Potz Türk, so verstanden es Andere nicht! Mit solchem, sagten sie, solle man ihnen nicht kommen! Wohin die Sonntaghudelten führten, könne man sehen an vielen Exempeln, und seit es so gehe, sei ja nirgends mehr Geld und in keiner Sache der Segen. In der Sonntagarbeit sei keine Haltbarkeit; man sollte Exempel nehmen an der Tiefenaubrücke, an welcher am Sonntag gebaut worden. Da hätten die ungläubigen Herren erfahren, wie es heiße: Wo der Herr nicht das Haus bauet, da arbeiten seine Bauleute umsonst daran, wo der Herr nicht die Stadt behütet, so wachet der Wächter umsonst. Als der Wind einmal ein wenig blies, da brach die Brücke zusammen und tat einen großen Fall. Der Baumeister habe darauf freilich gesagt, seine Frau habe ihm gesagt, eine andere Frau habe ihr gesagt, ihre Magd hätte ihr gesagt, es hätte ein wenig geerdbebnet. Und wenn es auch wahr sei, was eine Frau der andern gesagt, so mache das ja nichts an der Sache; wer noch einen Glauben habe, der wisse, woher auch die Erdbeben kämen und wer sie mache. Dann solle man doch nur die Regierungen ansehen, welche am Sonntag gewählt seien, wie lange die es hielten und wie währschaft sie seien.

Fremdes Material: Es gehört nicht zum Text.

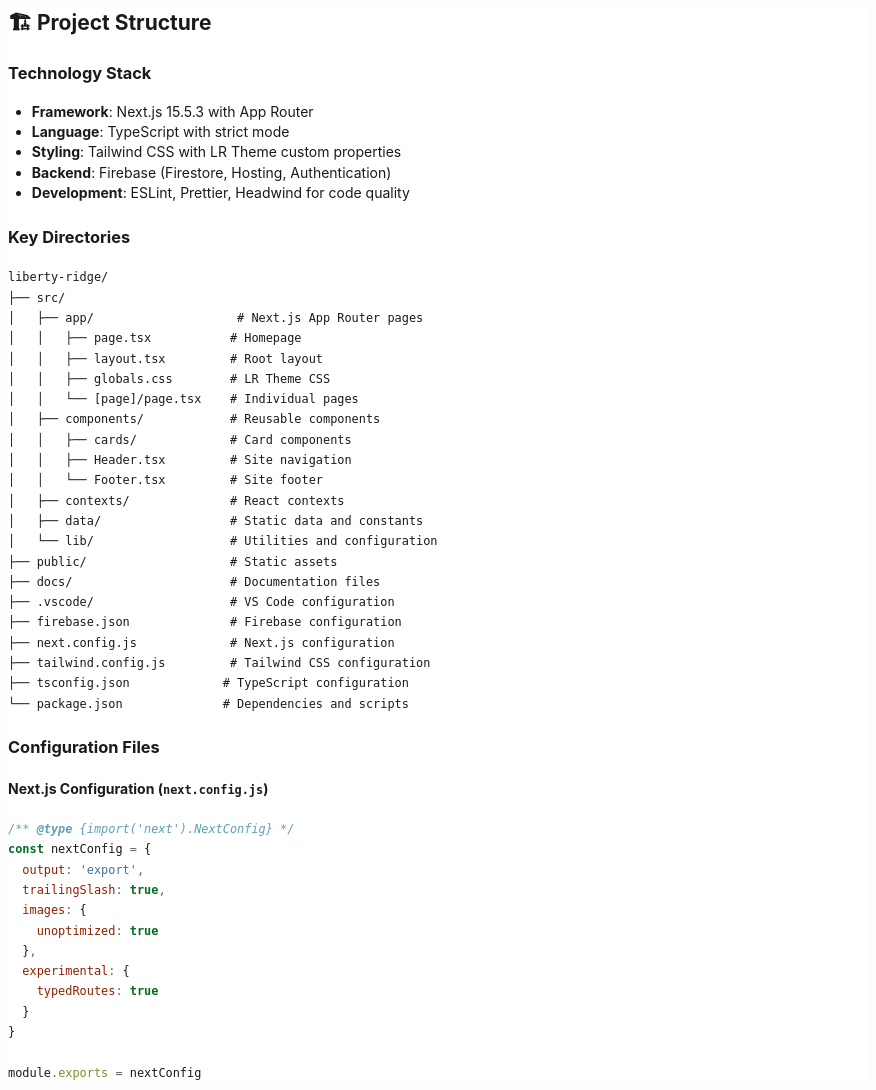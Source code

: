 
## 🏗️ Project Structure

### Technology Stack

- **Framework**: Next.js 15.5.3 with App Router
- **Language**: TypeScript with strict mode
- **Styling**: Tailwind CSS with LR Theme custom properties
- **Backend**: Firebase (Firestore, Hosting, Authentication)
- **Development**: ESLint, Prettier, Headwind for code quality

### Key Directories

```text
liberty-ridge/
├── src/
│   ├── app/                    # Next.js App Router pages
│   │   ├── page.tsx           # Homepage
│   │   ├── layout.tsx         # Root layout
│   │   ├── globals.css        # LR Theme CSS
│   │   └── [page]/page.tsx    # Individual pages
│   ├── components/            # Reusable components
│   │   ├── cards/             # Card components
│   │   ├── Header.tsx         # Site navigation
│   │   └── Footer.tsx         # Site footer
│   ├── contexts/              # React contexts
│   ├── data/                  # Static data and constants
│   └── lib/                   # Utilities and configuration
├── public/                    # Static assets
├── docs/                      # Documentation files
├── .vscode/                   # VS Code configuration
├── firebase.json              # Firebase configuration
├── next.config.js             # Next.js configuration
├── tailwind.config.js         # Tailwind CSS configuration
├── tsconfig.json             # TypeScript configuration
└── package.json              # Dependencies and scripts
```

### Configuration Files

#### Next.js Configuration (`next.config.js`)

```javascript
/** @type {import('next').NextConfig} */
const nextConfig = {
  output: 'export',
  trailingSlash: true,
  images: {
    unoptimized: true
  },
  experimental: {
    typedRoutes: true
  }
}

module.exports = nextConfig
```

Ja, wenn man Käse wolle hohl wie Hutdrucken oder blästig, daß man sie den Schmieden für Blasebälge verkaufen könne, so solle man nur am Sonntag den ersten Käs machen, aber dann wollten sie mit der ganzen Sache nichts zu tun haben. Da könnte man sehen, wie das Hexenwerk Macht hätte in der Hütte, und man wisse doch, wie dasselbe dem Käsen aufsässig sei, und an wie manchem Orte man ihm kaum Meister werde. Ihnen wäre der Freitag am anständigsten. Wer noch einen Glauben habe und begehre glücklich zu sein in der Ehe, der lasse sich am Freitag kopulieren. Das halte fest, was an diesem Tage gemacht sei. Beim Käsen sei ja das Kopulieren, und daß die Käse fest würden und sich hielten, die Hauptsache und daß die Käsbauern zusammenhielten und gute Milch zusammenbrächten. Schicklicher zum Anfang als der Freitag sei daher durchaus kein Tag.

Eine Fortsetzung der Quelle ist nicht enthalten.